§ **Given data**

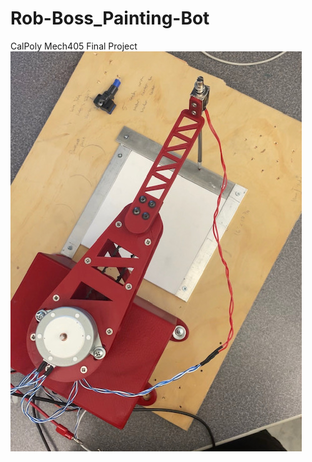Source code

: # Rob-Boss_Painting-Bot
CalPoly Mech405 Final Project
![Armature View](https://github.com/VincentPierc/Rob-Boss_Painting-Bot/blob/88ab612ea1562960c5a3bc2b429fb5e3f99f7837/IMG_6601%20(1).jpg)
...
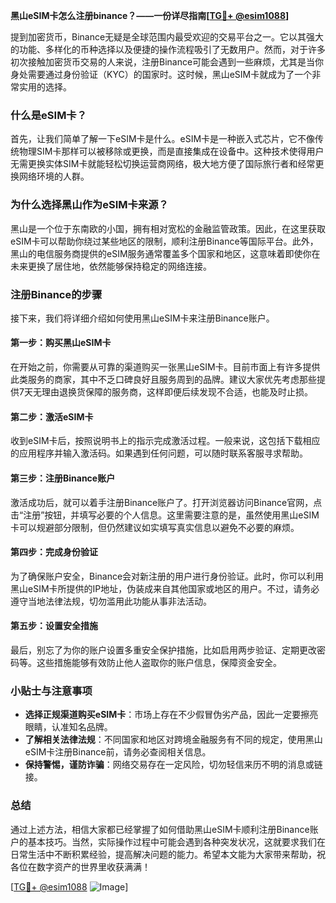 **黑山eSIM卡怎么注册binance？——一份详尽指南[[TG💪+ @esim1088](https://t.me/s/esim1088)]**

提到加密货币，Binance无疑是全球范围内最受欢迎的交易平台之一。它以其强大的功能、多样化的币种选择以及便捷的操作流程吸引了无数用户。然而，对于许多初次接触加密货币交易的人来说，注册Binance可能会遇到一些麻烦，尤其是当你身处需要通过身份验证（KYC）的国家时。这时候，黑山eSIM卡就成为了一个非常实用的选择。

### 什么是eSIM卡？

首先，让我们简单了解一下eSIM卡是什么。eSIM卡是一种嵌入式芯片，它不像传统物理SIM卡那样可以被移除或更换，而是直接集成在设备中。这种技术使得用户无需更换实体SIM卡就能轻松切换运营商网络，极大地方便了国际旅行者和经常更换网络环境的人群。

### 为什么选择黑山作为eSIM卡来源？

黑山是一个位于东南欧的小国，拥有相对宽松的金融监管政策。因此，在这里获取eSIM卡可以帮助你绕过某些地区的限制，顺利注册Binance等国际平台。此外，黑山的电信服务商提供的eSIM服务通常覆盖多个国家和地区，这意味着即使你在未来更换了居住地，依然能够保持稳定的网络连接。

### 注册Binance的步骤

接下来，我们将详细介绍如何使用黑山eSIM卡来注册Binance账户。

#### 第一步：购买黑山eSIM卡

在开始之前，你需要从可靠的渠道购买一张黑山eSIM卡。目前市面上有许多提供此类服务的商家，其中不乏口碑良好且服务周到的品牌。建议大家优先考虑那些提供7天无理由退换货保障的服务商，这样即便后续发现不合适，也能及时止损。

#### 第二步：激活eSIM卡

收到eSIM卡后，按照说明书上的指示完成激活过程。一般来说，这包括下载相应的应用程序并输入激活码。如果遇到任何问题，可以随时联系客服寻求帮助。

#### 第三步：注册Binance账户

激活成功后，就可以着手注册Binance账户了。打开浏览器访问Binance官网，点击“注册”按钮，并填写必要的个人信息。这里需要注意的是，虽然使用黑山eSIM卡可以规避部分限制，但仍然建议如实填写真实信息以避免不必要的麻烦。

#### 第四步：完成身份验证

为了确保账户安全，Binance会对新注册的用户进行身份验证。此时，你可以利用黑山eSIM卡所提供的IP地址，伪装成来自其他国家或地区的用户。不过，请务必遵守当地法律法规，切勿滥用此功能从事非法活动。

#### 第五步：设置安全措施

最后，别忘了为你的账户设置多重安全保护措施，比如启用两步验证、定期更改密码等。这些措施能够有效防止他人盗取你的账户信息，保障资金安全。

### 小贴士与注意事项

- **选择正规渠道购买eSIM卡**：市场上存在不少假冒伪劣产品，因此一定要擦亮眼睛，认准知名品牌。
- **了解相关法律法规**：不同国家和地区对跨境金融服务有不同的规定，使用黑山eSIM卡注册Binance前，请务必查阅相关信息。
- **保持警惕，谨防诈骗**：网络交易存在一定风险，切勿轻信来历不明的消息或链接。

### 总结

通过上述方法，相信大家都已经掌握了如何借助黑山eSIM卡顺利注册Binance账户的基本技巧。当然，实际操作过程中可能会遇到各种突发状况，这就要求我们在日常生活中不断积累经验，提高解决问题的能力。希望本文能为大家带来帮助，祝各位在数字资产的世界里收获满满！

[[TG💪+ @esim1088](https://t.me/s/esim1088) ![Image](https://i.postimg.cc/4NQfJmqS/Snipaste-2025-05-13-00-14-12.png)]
--
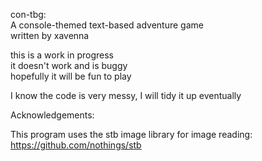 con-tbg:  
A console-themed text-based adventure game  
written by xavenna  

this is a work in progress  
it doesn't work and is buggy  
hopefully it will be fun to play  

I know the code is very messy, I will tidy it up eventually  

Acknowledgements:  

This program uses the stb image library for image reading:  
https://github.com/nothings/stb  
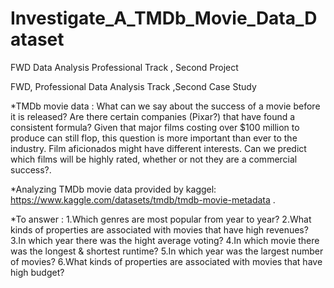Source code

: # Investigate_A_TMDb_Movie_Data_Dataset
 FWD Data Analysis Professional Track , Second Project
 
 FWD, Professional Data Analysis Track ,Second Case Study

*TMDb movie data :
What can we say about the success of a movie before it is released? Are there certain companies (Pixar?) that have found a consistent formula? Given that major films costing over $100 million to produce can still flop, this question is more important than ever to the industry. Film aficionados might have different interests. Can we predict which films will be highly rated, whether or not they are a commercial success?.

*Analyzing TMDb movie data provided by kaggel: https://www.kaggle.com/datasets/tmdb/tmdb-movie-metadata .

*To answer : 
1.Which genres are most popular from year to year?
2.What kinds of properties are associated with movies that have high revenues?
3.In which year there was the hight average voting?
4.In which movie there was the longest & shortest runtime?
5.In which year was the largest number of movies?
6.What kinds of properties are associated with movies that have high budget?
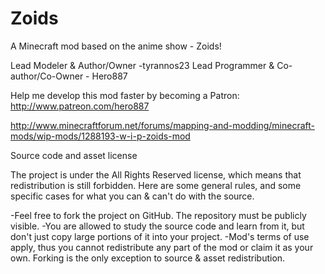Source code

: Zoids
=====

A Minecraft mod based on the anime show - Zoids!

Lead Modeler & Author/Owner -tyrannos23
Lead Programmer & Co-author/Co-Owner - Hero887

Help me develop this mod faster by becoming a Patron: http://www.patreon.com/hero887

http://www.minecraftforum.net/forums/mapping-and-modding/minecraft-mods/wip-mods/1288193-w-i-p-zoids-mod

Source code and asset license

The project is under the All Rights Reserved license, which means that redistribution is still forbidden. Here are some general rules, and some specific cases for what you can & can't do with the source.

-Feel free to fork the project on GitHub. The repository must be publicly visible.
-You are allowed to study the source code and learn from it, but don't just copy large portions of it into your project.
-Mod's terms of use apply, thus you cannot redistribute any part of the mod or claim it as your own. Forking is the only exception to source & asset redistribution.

§ **The problem**
Repeat, without pictures, exactly the lines of the data above from the one containing "6.What kinds of" through the one containing "The project is", including both and adding nothing.

§ **Solution for this task**
6.What kinds of properties are associated with movies that have high budget?
Source code

: Zoids
=====

A Minecraft mod based on the anime show - Zoids!

Lead Modeler & Author/Owner -tyrannos23
Lead Programmer & Co-author/Co-Owner - Hero887

Help me develop this mod faster by becoming a Patron: http://www.patreon.com/hero887

http://www.minecraftforum.net/forums/mapping-and-modding/minecraft-mods/wip-mods/1288193-w-i-p-zoids-mod

Source code and asset license

The project is under the All Rights Reserved license, which means that redistribution is still forbidden. Here are some general rules, and some specific cases for what you can & can't do with the source.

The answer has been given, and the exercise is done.